Mark Diffley said support for Scotland remaining in the UK was “absolutely deadlocked” with support for independence.

And he said that was unlikely to change until a referendum campaign began.

The polling expert told BBC Scotland’s The Sunday Show: “It will all depend on the campaign – how good these campaigns are, how they speak to people, whether they are positive or negative, etc.

“That’s what will really count.

“Because the polls are so tight right now, if we go into a campaign, a marginal swing either way will make the difference.”

His comments came after Scottish First Minister Nicola Sturgeon unveiled plans to hold a second independence referendum on October 19, 2023.

With Prime Minister Boris Johnson unlikely to agree to such a vote, the case has now been referred to the UK Supreme Court, to decide whether Holyrood can hold a referendum without Westminster’s consent.

Ms Sturgeon has previously said that if she is prevented from holding such a poll she will make the next UK general election – due to be held before the end of 2024 – a “de facto referendum” on the issue.

A new poll, meanwhile, showed that 44% of Scots oppose another referendum, with 43% in favour.

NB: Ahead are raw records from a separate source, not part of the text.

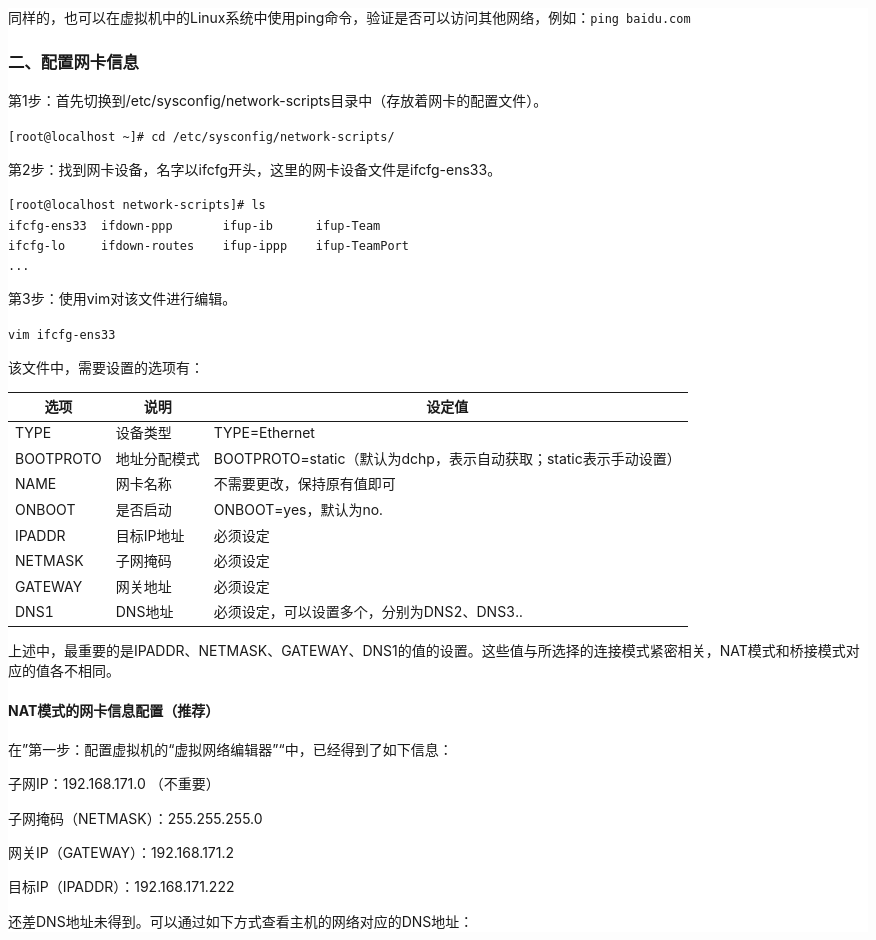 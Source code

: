 同样的，也可以在虚拟机中的Linux系统中使用ping命令，验证是否可以访问其他网络，例如：`ping baidu.com`

### 二、配置网卡信息

第1步：首先切换到/etc/sysconfig/network-scripts目录中（存放着网卡的配置文件）。

```shell
[root@localhost ~]# cd /etc/sysconfig/network-scripts/
```

第2步：找到网卡设备，名字以ifcfg开头，这里的网卡设备文件是ifcfg-ens33。

```shell
[root@localhost network-scripts]# ls
ifcfg-ens33  ifdown-ppp       ifup-ib      ifup-Team
ifcfg-lo     ifdown-routes    ifup-ippp    ifup-TeamPort
...
```

第3步：使用vim对该文件进行编辑。

```shell
vim ifcfg-ens33 
```

该文件中，需要设置的选项有：

| 选项      | 说明         | 设定值                                                       |
| --------- | ------------ | ------------------------------------------------------------ |
| TYPE      | 设备类型     | TYPE=Ethernet                                                |
| BOOTPROTO | 地址分配模式 | BOOTPROTO=static（默认为dchp，表示自动获取；static表示手动设置） |
| NAME      | 网卡名称     | 不需要更改，保持原有值即可                                   |
| ONBOOT    | 是否启动     | ONBOOT=yes，默认为no.                                        |
| IPADDR    | 目标IP地址   | 必须设定                                                     |
| NETMASK   | 子网掩码     | 必须设定                                                     |
| GATEWAY   | 网关地址     | 必须设定                                                     |
| DNS1      | DNS地址      | 必须设定，可以设置多个，分别为DNS2、DNS3..                   |

上述中，最重要的是IPADDR、NETMASK、GATEWAY、DNS1的值的设置。这些值与所选择的连接模式紧密相关，NAT模式和桥接模式对应的值各不相同。

#### NAT模式的网卡信息配置（推荐）

在”第一步：配置虚拟机的“虚拟网络编辑器”“中，已经得到了如下信息：

子网IP：192.168.171.0 （不重要）

子网掩码（NETMASK）：255.255.255.0

网关IP（GATEWAY）：192.168.171.2

目标IP（IPADDR）：192.168.171.222

还差DNS地址未得到。可以通过如下方式查看主机的网络对应的DNS地址：
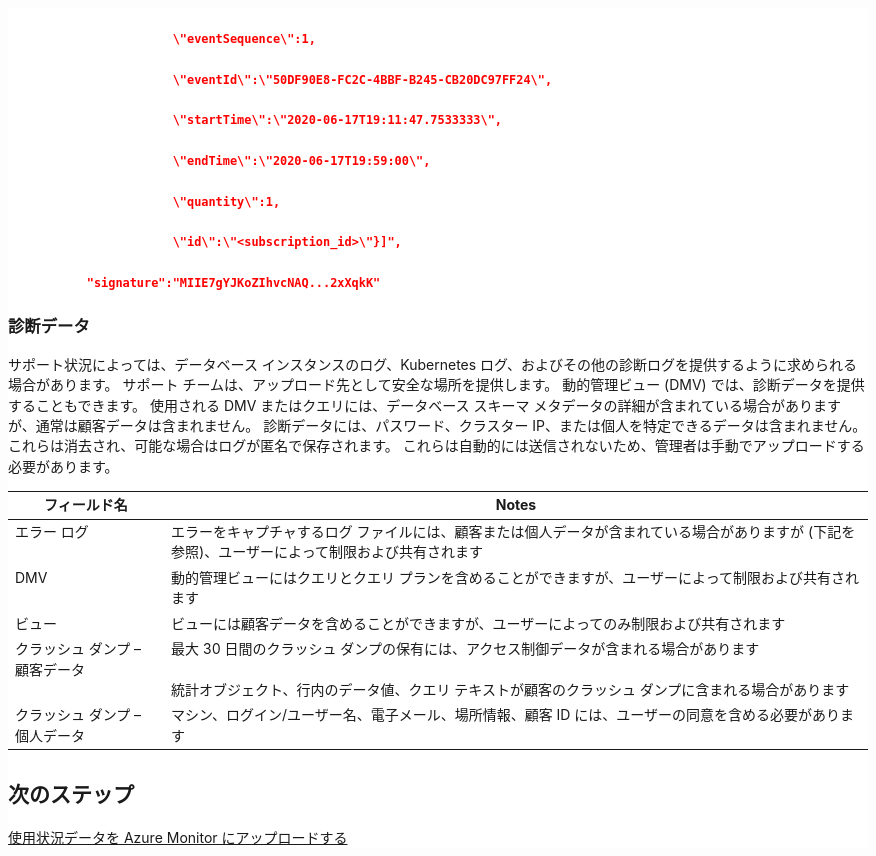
 ```json

                       \"eventSequence\":1,  

                       \"eventId\":\"50DF90E8-FC2C-4BBF-B245-CB20DC97FF24\", 

                       \"startTime\":\"2020-06-17T19:11:47.7533333\", 

                       \"endTime\":\"2020-06-17T19:59:00\", 

                       \"quantity\":1, 

                       \"id\":\"<subscription_id>\"}]", 

           "signature":"MIIE7gYJKoZIhvcNAQ...2xXqkK" 

```

### <a name="diagnostic-data"></a>診断データ

サポート状況によっては、データベース インスタンスのログ、Kubernetes ログ、およびその他の診断ログを提供するように求められる場合があります。 サポート チームは、アップロード先として安全な場所を提供します。 動的管理ビュー (DMV) では、診断データを提供することもできます。 使用される DMV またはクエリには、データベース スキーマ メタデータの詳細が含まれている場合がありますが、通常は顧客データは含まれません。 診断データには、パスワード、クラスター IP、または個人を特定できるデータは含まれません。 これらは消去され、可能な場合はログが匿名で保存されます。 これらは自動的には送信されないため、管理者は手動でアップロードする必要があります。 

|フィールド名  |Notes  |
|---------|---------|
|エラー ログ |エラーをキャプチャするログ ファイルには、顧客または個人データが含まれている場合がありますが (下記を参照)、ユーザーによって制限および共有されます |
|DMV      |動的管理ビューにはクエリとクエリ プランを含めることができますが、ユーザーによって制限および共有されます     |
|ビュー    |ビューには顧客データを含めることができますが、ユーザーによってのみ制限および共有されます     |
|クラッシュ ダンプ – 顧客データ | 最大 30 日間のクラッシュ ダンプの保有には、アクセス制御データが含まれる場合があります <br/><br/> 統計オブジェクト、行内のデータ値、クエリ テキストが顧客のクラッシュ ダンプに含まれる場合があります    |
|クラッシュ ダンプ – 個人データ | マシン、ログイン/ユーザー名、電子メール、場所情報、顧客 ID には、ユーザーの同意を含める必要があります  |

## <a name="next-steps"></a>次のステップ
[使用状況データを Azure Monitor にアップロードする](upload-usage-data.md)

Panelbase research for the Sunday Times also indicated that 48% would vote for independence, with 47% against, while 5% were undecided.

Ms Sturgeon hailed the survey results as “very encouraging”.

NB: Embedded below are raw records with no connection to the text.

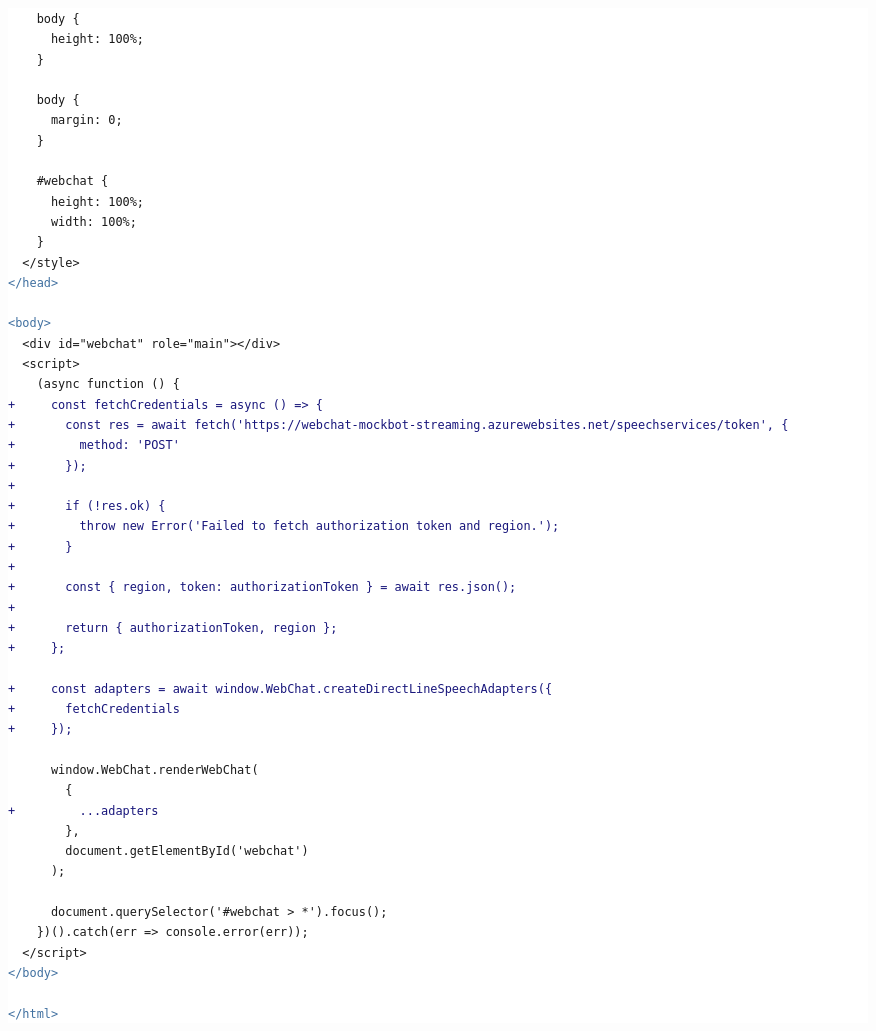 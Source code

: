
 ```diff
    body {
      height: 100%;
    }

    body {
      margin: 0;
    }

    #webchat {
      height: 100%;
      width: 100%;
    }
  </style>
</head>

<body>
  <div id="webchat" role="main"></div>
  <script>
    (async function () {
+     const fetchCredentials = async () => {
+       const res = await fetch('https://webchat-mockbot-streaming.azurewebsites.net/speechservices/token', {
+         method: 'POST'
+       });
+
+       if (!res.ok) {
+         throw new Error('Failed to fetch authorization token and region.');
+       }
+
+       const { region, token: authorizationToken } = await res.json();
+
+       return { authorizationToken, region };
+     };

+     const adapters = await window.WebChat.createDirectLineSpeechAdapters({
+       fetchCredentials
+     });

      window.WebChat.renderWebChat(
        {
+         ...adapters
        },
        document.getElementById('webchat')
      );

      document.querySelector('#webchat > *').focus();
    })().catch(err => console.error(err));
  </script>
</body>

</html>
```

She tweeted that as well as Yes being in the lead, there had been a ‘rise in support’ for Scots to have the choice of independence in 2023, and also said the SNP was ‘within reach. majority vote hand in GE if it becomes de facto #Indyref (which we hope is not necessary).

Mr Diffley, who founded research firm Diffley Partnership, said: ‘This poll puts support for independence slightly ahead of support for the Union. A poll during the week puts support for the Union slightly ahead of support for independence.

“In my world, the world of statistics, what we have is a statistical dead end. We have both sides 50/50 on this, the country is absolutely deadlocked and split down the middle.

He added that this situation would probably not change before the start of a referendum campaign, saying: “I suspect that until we have a campaign, it probably will not move in a significant way.”